What is needed: Copy out the data that comes next, character for character, and leave the images aside.

Source data:
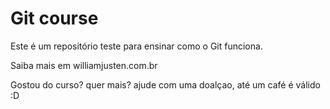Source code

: # Git course

Este é um repositório teste para ensinar como o Git funciona.

Saiba mais em williamjusten.com.br

Gostou do curso? quer mais? ajude com uma doalçao, até um café é válido :D
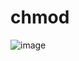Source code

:# chmod
![image](https://github.com/redzzzi/UnixSystem24Spring/assets/127263392/d4aaa30c-65d9-46f3-8cda-0e985fb8588f)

Exercise response:
Source code

: # Git course

Este é um repositório teste para ensinar como o Git funciona.

Saiba mais em williamjusten.com.br

Gostou do curso? quer mais? ajude com uma doalçao, até um café é válido :D
Source code

:# chmod
![image](https://github.com/redzzzi/UnixSystem24Spring/assets/127263392/d4aaa30c-65d9-46f3-8cda-0e985fb8588f)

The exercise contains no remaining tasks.